The pilot had serious problems from the start of the flight. He told the air traffic controller he had no control and couldn’t seem to get the nose down. He was given clearance to land on any available runway but was said to have replied he didn’t think he was going to make it back. The airplane was observed by airport rescue and firefighting personnel as coming “tail-end down” and then “nose down.” At the coroner’s inquest, Macon County sheriff’s Lieutenant Jim Root said witnesses saw Southerland’s plane flying erratically before it went down, at one point going into a spin and losing one of its wings. The pilot fell out of the craft about 100 feet above the ground and impacted before his plane did. The NTSB confirmed the damage was consistent with structural overload and reported that no other anomalies were found.
The aircraft had been recently constructed by the pilot who was reported to be a meticulous craftsman and a talented wood worker by profession. An FAA-designated airworthiness representative inspected the airplane and issued its special airworthiness certificate on October 15, 2010. The pilot passed his airman’s practical flight test in a Flightstar IISC and was issued a sport pilot certificate on November 1, 2010. He reported on the pilot certificate application that he had accumulated a total flight time of 60.7 hours of which 15.2 hours were pilot-in-command flight time.
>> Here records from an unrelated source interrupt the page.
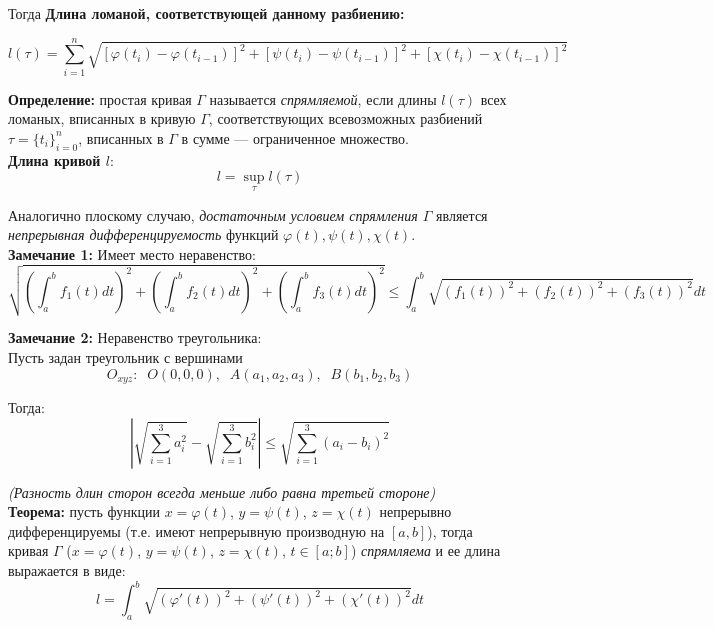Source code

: \documentclass{article}
\begin{document}
  Тогда   \textbf{Длина ломаной, соответствующей данному разбиению:}
  
  \begin{equation}
    l(\tau)=\sum_{i=1}^n\sqrt{[\varphi(t_i)-\varphi(t_{i-1})]^2+[\psi(t_i)-\psi(t_{i-1})]^2+[\chi(t_i)-\chi(t_{i-1})]^2}
  \end{equation}
  
  \textbf{Определение:} простая кривая $\Gamma$ называется \textit{спрямляемой}, если длины $l(\tau)$ всех ломаных, вписанных в кривую $\Gamma$, соответствующих всевозможных разбиений $\tau=\{t_i\}^n_{i=0}$, вписанных в $\Gamma$ в сумме --- ограниченное множество.\\
  
  \textbf{Длина кривой $l$}:
  \begin{equation}
    l=\sup_\tau{l(\tau)}
  \end{equation}
  
  Аналогично плоскому случаю, \textit{достаточным условием спрямления $\Gamma$} является \textit{непрерывная дифференцируемость} функций $\varphi(t), \psi(t), \chi(t)$.\\
  
  \textbf{Замечание 1:} Имеет место неравенство:
  \begin{equation}
    \sqrt{(\int_a^b f_1(t)dt)^2+(\int_a^b f_2(t)dt)^2+(\int_a^b f_3(t)dt)^2}\leq\int_a^b\sqrt{(f_1(t))^2+(f_2(t))^2+(f_3(t))^2}dt
  \end{equation}
  
  \textbf{Замечание 2:} Неравенство треугольника:\\
  
  Пусть задан треугольник с вершинами
  \begin{equation}
    O_{xyz}:\;\; O(0,0,0),\;\; A(a_1,a_2,a_3),\;\; B(b_1,b_2,b_3)
  \end{equation}
  
  Тогда:
  \begin{equation}
    |\sqrt{\sum_{i=1}^3a_i^2}-\sqrt{\sum_{i=1}^3b_i^2}|\leq\sqrt{\sum_{i=1}^3(a_i-b_i)^2}
  \end{equation}
  
  \textit{(Разность длин сторон всегда меньше либо равна третьей стороне)}\\

  \textbf{Теорема:} пусть функции $x=\varphi(t)$, $y=\psi(t)$, $z=\chi(t)$ непрерывно дифференцируемы (т.е. имеют непрерывную производную на $[a,b]$), тогда кривая $\Gamma$ ($x=\varphi(t)$, $y=\psi(t)$, $z=\chi(t)$, $t\in[a;b]$) \textit{спрямляема} и ее длина выражается в виде:
  \begin{equation}
    l=\int_a^b\sqrt{(\varphi'(t))^2+(\psi'(t))^2+(\chi'(t))^2}dt
  \end{equation}
  
\end{document}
The NTSB factual report for this accident (ID number CEN11LA090) took nine months to be issued and still doesn’t find a specific cause for the accident. The inspection for its airworthiness certificate could have missed an error in the weight and balance calculations, and there’s the possibility of a construction error or change in the design that caused the problem. Airworthiness documents indicated the airplane was powered by a three-cylinder Chevy Geo Metro G10 instead of the Rotax 447 or Rotax 503 typically used on this model.
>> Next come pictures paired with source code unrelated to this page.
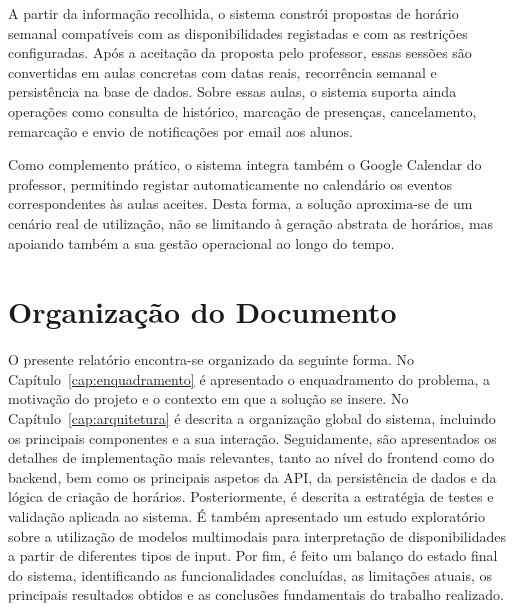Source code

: A partir da informação recolhida, o sistema constrói propostas de horário semanal compatíveis com as disponibilidades registadas e com as restrições configuradas. Após a aceitação da proposta pelo professor, essas sessões são convertidas em aulas concretas com datas reais, recorrência semanal e persistência na base de dados. Sobre essas aulas, o sistema suporta ainda operações como consulta de histórico, marcação de presenças, cancelamento, remarcação e envio de notificações por email aos alunos.

Como complemento prático, o sistema integra também o Google Calendar do professor, permitindo registar automaticamente no calendário os eventos correspondentes às aulas aceites. Desta forma, a solução aproxima-se de um cenário real de utilização, não se limitando à geração abstrata de horários, mas apoiando também a sua gestão operacional ao longo do tempo.

%
%
\section{Organização do Documento} \label{sec13}

O presente relatório encontra-se organizado da seguinte forma. No Capítulo~\ref{cap:enquadramento} é apresentado o enquadramento do problema, a motivação do projeto e o contexto em que a solução se insere.
No Capítulo~\ref{cap:arquitetura} é descrita a organização global do sistema, incluindo os principais componentes e a sua interação.
Seguidamente, são apresentados os detalhes de implementação mais relevantes, tanto ao nível do frontend como do backend, bem como os principais aspetos da API, da persistência de dados e da lógica de criação de horários.
Posteriormente, é descrita a estratégia de testes e validação aplicada ao sistema.
É também apresentado um estudo exploratório sobre a utilização de modelos multimodais para interpretação de disponibilidades a partir de diferentes tipos de input.
Por fim, é feito um balanço do estado final do sistema, identificando as funcionalidades concluídas, as limitações atuais, os principais resultados obtidos e as conclusões fundamentais do trabalho realizado.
Regardless of the cause for this accident it reminds all pilots to take extra care and avoid unplanned takeoffs when conducting high-speed taxi tests and to be ready to abort the flight before leaving ground effect if needed. Building and flying the Freebird was the culmination of a dream for the pilot who was estimated to have spent about $30,000 on the project. If the nose was high on takeoff, pulling off the power to abort the flight would have likely damaged the airplane; a pilot in that situation has barely a second or two to make the decision.